_Task to carry out_: Pick out each line in these entries that contains the string "revert".
+++ Exercise data
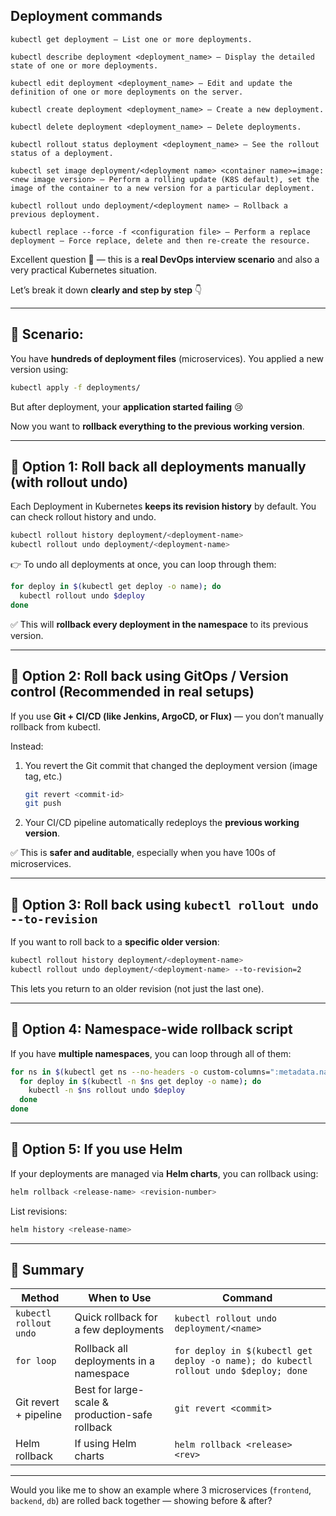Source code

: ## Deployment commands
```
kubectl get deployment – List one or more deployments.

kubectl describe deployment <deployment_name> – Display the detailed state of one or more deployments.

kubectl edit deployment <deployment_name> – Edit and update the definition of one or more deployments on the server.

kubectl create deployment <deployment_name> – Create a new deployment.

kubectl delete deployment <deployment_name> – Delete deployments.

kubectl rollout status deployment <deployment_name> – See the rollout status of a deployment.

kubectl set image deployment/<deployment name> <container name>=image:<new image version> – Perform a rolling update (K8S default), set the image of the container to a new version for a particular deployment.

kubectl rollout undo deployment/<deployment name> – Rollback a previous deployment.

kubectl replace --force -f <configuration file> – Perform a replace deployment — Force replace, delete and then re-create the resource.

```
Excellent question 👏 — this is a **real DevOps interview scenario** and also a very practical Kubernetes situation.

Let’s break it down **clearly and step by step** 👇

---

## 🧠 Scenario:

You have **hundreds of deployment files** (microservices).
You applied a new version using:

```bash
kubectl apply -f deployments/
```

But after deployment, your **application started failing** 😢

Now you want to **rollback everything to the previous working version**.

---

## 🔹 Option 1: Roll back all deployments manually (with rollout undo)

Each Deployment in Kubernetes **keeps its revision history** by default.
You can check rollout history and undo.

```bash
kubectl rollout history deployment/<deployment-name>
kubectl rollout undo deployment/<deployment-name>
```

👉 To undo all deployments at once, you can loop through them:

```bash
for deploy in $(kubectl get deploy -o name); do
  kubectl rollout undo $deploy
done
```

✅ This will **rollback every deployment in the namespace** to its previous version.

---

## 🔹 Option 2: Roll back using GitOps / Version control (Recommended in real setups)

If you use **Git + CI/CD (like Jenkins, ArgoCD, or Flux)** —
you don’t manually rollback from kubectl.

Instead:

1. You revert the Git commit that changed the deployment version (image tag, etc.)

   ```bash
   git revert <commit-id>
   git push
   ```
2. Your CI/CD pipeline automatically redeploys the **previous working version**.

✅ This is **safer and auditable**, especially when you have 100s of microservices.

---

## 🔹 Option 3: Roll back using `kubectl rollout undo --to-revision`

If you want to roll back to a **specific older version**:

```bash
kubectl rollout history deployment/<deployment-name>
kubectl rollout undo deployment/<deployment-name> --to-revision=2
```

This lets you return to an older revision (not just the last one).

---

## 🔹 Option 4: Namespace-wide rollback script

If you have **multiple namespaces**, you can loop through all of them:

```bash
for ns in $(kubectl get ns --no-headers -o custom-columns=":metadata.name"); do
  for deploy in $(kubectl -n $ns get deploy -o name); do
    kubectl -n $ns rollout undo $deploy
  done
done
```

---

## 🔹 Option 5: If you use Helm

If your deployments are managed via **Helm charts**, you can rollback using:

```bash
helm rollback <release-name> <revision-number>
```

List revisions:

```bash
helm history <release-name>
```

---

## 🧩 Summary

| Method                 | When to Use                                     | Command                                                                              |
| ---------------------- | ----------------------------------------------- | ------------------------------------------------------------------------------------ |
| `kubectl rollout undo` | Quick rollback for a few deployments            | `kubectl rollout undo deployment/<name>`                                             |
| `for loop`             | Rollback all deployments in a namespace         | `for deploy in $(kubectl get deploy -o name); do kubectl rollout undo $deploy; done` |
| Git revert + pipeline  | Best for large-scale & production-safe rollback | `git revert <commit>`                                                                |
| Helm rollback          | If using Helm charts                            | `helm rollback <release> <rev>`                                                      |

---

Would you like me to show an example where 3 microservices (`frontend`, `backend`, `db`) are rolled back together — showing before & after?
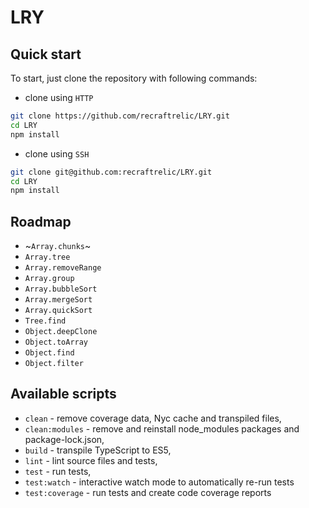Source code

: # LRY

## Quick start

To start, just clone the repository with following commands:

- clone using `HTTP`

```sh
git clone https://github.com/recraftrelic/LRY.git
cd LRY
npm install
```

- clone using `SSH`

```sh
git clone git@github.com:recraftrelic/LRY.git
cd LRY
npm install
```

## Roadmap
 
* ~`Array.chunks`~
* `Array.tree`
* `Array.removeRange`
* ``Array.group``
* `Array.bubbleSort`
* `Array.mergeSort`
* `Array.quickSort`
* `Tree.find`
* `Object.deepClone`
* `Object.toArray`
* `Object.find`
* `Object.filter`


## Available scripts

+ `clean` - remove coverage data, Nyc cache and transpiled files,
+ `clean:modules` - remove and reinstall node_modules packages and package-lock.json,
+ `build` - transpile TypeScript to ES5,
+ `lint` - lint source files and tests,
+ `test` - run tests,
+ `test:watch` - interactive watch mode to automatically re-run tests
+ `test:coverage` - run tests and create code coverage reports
++++++
+++ Exercise data
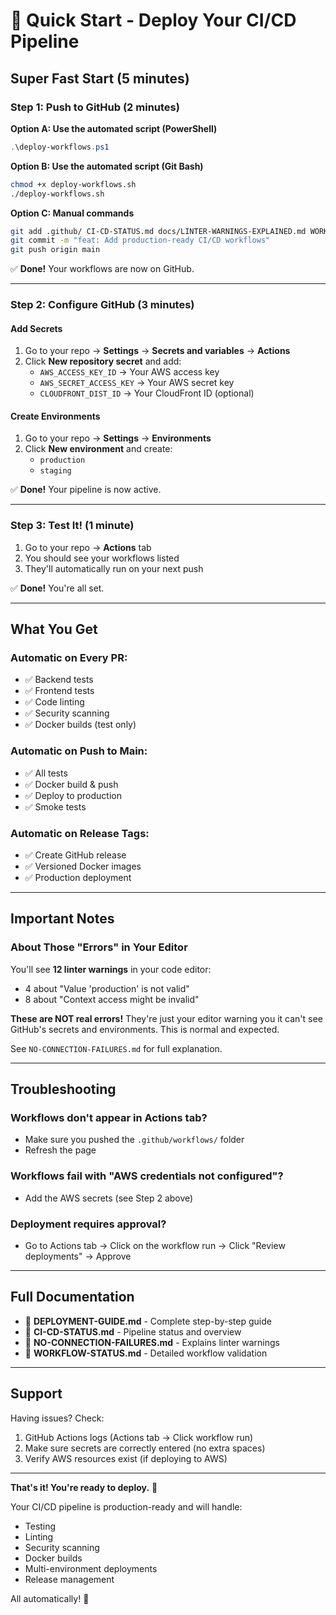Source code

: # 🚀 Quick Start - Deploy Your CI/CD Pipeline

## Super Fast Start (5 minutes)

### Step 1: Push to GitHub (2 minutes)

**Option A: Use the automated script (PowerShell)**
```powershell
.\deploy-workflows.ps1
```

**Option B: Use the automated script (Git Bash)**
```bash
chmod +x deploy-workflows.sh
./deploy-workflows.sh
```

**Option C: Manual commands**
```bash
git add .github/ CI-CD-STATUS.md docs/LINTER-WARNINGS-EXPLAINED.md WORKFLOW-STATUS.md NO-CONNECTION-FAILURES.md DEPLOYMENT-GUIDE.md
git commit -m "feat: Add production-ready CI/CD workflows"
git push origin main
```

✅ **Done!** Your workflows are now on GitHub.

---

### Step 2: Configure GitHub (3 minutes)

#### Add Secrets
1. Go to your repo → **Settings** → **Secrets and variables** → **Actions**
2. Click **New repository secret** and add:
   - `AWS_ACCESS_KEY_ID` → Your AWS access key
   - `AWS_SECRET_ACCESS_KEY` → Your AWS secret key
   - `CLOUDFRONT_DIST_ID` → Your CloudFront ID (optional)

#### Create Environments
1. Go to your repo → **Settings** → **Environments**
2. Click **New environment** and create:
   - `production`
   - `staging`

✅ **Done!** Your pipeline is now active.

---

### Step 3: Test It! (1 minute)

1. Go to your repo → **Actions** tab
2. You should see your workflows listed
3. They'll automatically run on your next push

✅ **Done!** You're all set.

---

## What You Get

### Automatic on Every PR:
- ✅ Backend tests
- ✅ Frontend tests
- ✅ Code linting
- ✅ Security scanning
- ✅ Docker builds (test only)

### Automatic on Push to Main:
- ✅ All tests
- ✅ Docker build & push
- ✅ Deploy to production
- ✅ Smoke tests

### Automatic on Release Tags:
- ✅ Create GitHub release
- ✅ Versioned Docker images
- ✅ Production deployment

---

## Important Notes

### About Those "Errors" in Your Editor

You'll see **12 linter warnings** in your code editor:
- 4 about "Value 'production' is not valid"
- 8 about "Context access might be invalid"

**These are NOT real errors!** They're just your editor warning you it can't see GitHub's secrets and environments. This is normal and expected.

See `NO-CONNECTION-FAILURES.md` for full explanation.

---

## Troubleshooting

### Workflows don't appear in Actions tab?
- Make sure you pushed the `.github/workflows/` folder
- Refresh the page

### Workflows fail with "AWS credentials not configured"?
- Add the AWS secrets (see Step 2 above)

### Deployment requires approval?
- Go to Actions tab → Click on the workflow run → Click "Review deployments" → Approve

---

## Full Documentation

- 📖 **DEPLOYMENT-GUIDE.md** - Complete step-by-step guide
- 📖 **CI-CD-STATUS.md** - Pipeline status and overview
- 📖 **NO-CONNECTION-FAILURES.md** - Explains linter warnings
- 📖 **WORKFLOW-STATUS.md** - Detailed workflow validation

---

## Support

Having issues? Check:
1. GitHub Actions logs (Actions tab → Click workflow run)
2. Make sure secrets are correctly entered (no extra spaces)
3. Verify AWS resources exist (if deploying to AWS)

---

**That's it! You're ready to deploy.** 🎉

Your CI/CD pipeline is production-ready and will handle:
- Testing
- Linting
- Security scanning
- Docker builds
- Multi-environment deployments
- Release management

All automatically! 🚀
++++++
_Finished task_:
1. You revert the Git commit that changed the deployment version (image tag, etc.)
   git revert <commit-id>
| Git revert + pipeline  | Best for large-scale & production-safe rollback | `git revert <commit>`                                                                |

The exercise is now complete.